DURANTY Edmond (1833-1880)

53eme division (4eme ligne, U, 14)
vendredi 16 juin 2006.
 

Journaliste, romancier et critique d’art

Edmond Louis Duranty est né à Paris en 1833. Il est le fils de Louis Edmond Anthoine, auditeur au Conseil d’Etat (1833), inspecteur de la Compagnie d’assurances la Nationale, puis magistrat. Duranty n’est pas le fils de Prosper Mérimée comme on l’avance à tort parfois. Il est élevé en province par sa grand-tante paternelle, en Gironde au château de Néac.

Il fait ses études à Paris et est élève au collège Chaptal en 1844 et 1845. Après ses études, il est admis, sous le nom d’Edmond Anthoine, comme employé à l’administration centrale des Domaines et Forets de la Couronne, en 1853. Mais, il donne sa démission le 4 juillet 1857.

Dès lors, il se consacre au journalisme comme critique d’art, et parallèlement, à la littérature.
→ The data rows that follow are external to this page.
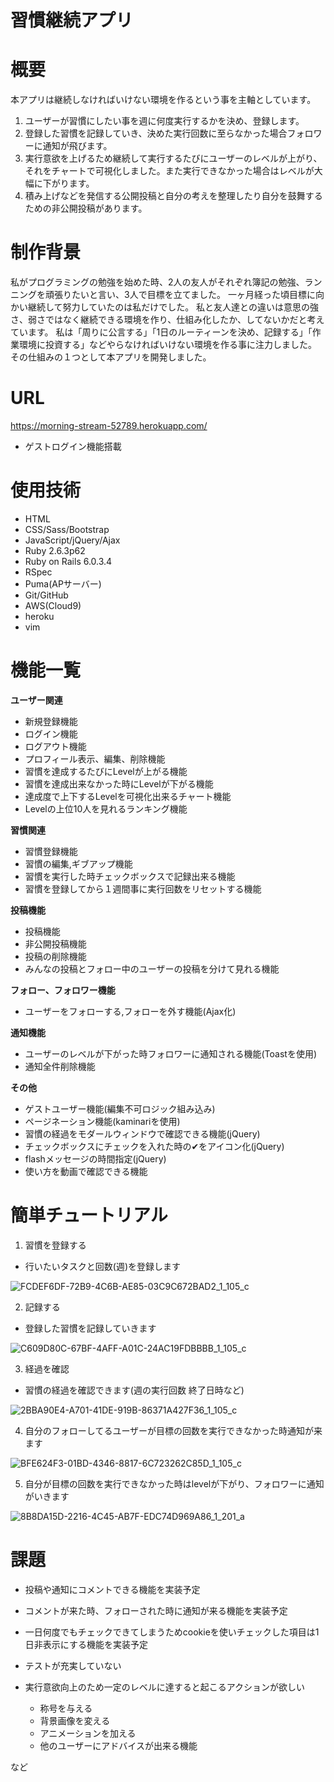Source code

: # 習慣継続アプリ

# 概要

本アプリは継続しなければいけない環境を作るという事を主軸としています。

1. ユーザーが習慣にしたい事を週に何度実行するかを決め、登録します。
2. 登録した習慣を記録していき、決めた実行回数に至らなかった場合フォロワーに通知が飛びます。
3. 実行意欲を上げるため継続して実行するたびにユーザーのレベルが上がり、それをチャートで可視化しました。また実行できなかった場合はレベルが大幅に下がります。
4. 積み上げなどを発信する公開投稿と自分の考えを整理したり自分を鼓舞するための非公開投稿があります。

# 制作背景

私がプログラミングの勉強を始めた時、2人の友人がそれぞれ簿記の勉強、ランニングを頑張りたいと言い、3人で目標を立てました。
一ヶ月経った頃目標に向かい継続して努力していたのは私だけでした。
私と友人達との違いは意思の強さ、弱さではなく継続できる環境を作り、仕組み化したか、してないかだと考えています。
私は「周りに公言する」「1日のルーティーンを決め、記録する」「作業環境に投資する」などやらなければいけない環境を作る事に注力しました。
その仕組みの１つとして本アプリを開発しました。

# URL
https://morning-stream-52789.herokuapp.com/

* ゲストログイン機能搭載

# 使用技術

* HTML
* CSS/Sass/Bootstrap
* JavaScript/jQuery/Ajax
* Ruby 2.6.3p62
* Ruby on Rails 6.0.3.4
* RSpec
* Puma(APサーバー)
* Git/GitHub
* AWS(Cloud9)
* heroku
* vim

# 機能一覧

**ユーザー関連**

 * 新規登録機能
 * ログイン機能
 * ログアウト機能
 * プロフィール表示、編集、削除機能
 * 習慣を達成するたびにLevelが上がる機能
 * 習慣を達成出来なかった時にLevelが下がる機能
 * 達成度で上下するLevelを可視化出来るチャート機能
 * Levelの上位10人を見れるランキング機能

**習慣関連**

 * 習慣登録機能
 * 習慣の編集,ギブアップ機能
 * 習慣を実行した時チェックボックスで記録出来る機能
 * 習慣を登録してから１週間事に実行回数をリセットする機能
 
**投稿機能**

 * 投稿機能
 * 非公開投稿機能
 * 投稿の削除機能
 * みんなの投稿とフォロー中のユーザーの投稿を分けて見れる機能
 
**フォロー、フォロワー機能**

 * ユーザーをフォローする,フォローを外す機能(Ajax化)

**通知機能**

 * ユーザーのレベルが下がった時フォロワーに通知される機能(Toastを使用)
 * 通知全件削除機能
 
**その他**

 * ゲストユーザー機能(編集不可ロジック組み込み)
 * ページネーション機能(kaminariを使用)
 * 習慣の経過をモダールウィンドウで確認できる機能(jQuery)
 * チェックボックスにチェックを入れた時の✔︎をアイコン化(jQuery)
 * flashメッセージの時間指定(jQuery)
 * 使い方を動画で確認できる機能

# 簡単チュートリアル

1. 習慣を登録する
* 行いたいタスクと回数(週)を登録します

![FCDEF6DF-72B9-4C6B-AE85-03C9C672BAD2_1_105_c](https://user-images.githubusercontent.com/67776222/102442242-4ba75a00-4067-11eb-828b-937cd0f897a4.jpeg)
 
2. 記録する
* 登録した習慣を記録していきます
 
![C609D80C-67BF-4AFF-A01C-24AC19FDBBBB_1_105_c](https://user-images.githubusercontent.com/67776222/102442429-bce70d00-4067-11eb-990a-27758d776eed.jpeg)

3. 経過を確認
* 習慣の経過を確認できます(週の実行回数 終了日時など)

![2BBA90E4-A701-41DE-919B-86371A427F36_1_105_c](https://user-images.githubusercontent.com/67776222/102442719-60d0b880-4068-11eb-8a60-355eec5c1f3a.jpeg)

4. 自分のフォローしてるユーザーが目標の回数を実行できなかった時通知が来ます

![BFE624F3-01BD-4346-8817-6C723262C85D_1_105_c](https://user-images.githubusercontent.com/67776222/102443133-5e229300-4069-11eb-85b8-1f15ccc49229.jpeg)

5. 自分が目標の回数を実行できなかった時はlevelが下がり、フォロワーに通知がいきます

![8B8DA15D-2216-4C45-AB7F-EDC74D969A86_1_201_a](https://user-images.githubusercontent.com/67776222/103125257-d9212480-46cd-11eb-9764-f796a73617ab.jpeg)



# 課題

* 投稿や通知にコメントできる機能を実装予定
* コメントが来た時、フォローされた時に通知が来る機能を実装予定
* 一日何度でもチェックできてしまうためcookieを使いチェックした項目は1日非表示にする機能を実装予定
* テストが充実していない

* 実行意欲向上のため一定のレベルに達すると起こるアクションが欲しい

  * 称号を与える
  * 背景画像を変える
  * アニメーションを加える
  * 他のユーザーにアドバイスが出来る機能
 
など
Duranty est l’ami de Champfleury, il entre le 13 novembre 1856, au Figaro, et seulement deux jours plus tard, fait paraître le premier numéro d’une revue qu’il vient juste de créer avec Jules Assezat et le Docteur Thulié, Le Réalisme. Mais ce périodique qui soutenait le peintre Courbet n’a que six numéros et doit cesser sa parution.

Duranty publie en 1858, avec un bon succès d’estime, dans Le Pays, Les Malheurs d’Henriette Gérard. En 1859, l’année suivante, il devient saisonnier du Courrier de Paris, puis en 1864, il entre au Progrès de Lyon où il donne, à partir du 11 décembre, une Correspondance littéraire. C’est à cette époque qu’il fait la connaissance d’Emile Zola, alors employé à la librairie Hachette, et qu’il cite ses Contes à Ninon dans le Progrès de Lyon du 16 décembre 1864. C’est le début d’une profonde amitié entre les deux hommes. Zola aide, dans la mesure du possible son ami Duranty qui vit difficilement.

Duranty est également l’ami d’Edouard Manet, c’est probablement ce dernier qui le met en rapport avec Zola. Duranty collabore aussi comme critique d’art à la Revue de Paris, La Rue, L’Eclair, Paris, Paris-Journal, La Vie Parisienne, la Gazette des beaux-Arts, etc. A ce titre, il fait beaucoup pour faire connaître Manet et les autres peintres de la jeune génération. Mais, il se brouille avec Fantin-Latour et Manet après ses contre-rendus du Salon de 1869, qu’il fait dans Paris. Manet va jusqu’à le gifler le dimanche 20 février 1870. Les deux hommes se battent en duel le 23, et se réconcilient le dimanche suivant, Zola est le témoin de Manet.

Duranty publie en 1876, La Nouvelle Peinture, étude où il défend le réalisme et l’impressionnisme. Duranty est aussi romancier, on lui doit : Les Combats de Françoise Du Quesnoy, paru en feuilleton en 1868, dans l’Evènement, et Le Chevalier Navoni dans l’Avenir National en 1872. Ces deux romans n’ont pas le succès escompté, loin de là. Emile Zola l’appuie pourtant auprès de l’éditeur Charpentier. Edmond Duranty meurt dans la misère à Paris en 1880. E. Zola est son exécuteur testamentaire et écrit la notice du catalogue des livres et des tableaux de l’écrivain qui sont vendus les 28 et 29 janvier 1881 au profit de Pauline Bourgeois, sa compagne, laissée dans la solitude et la misère.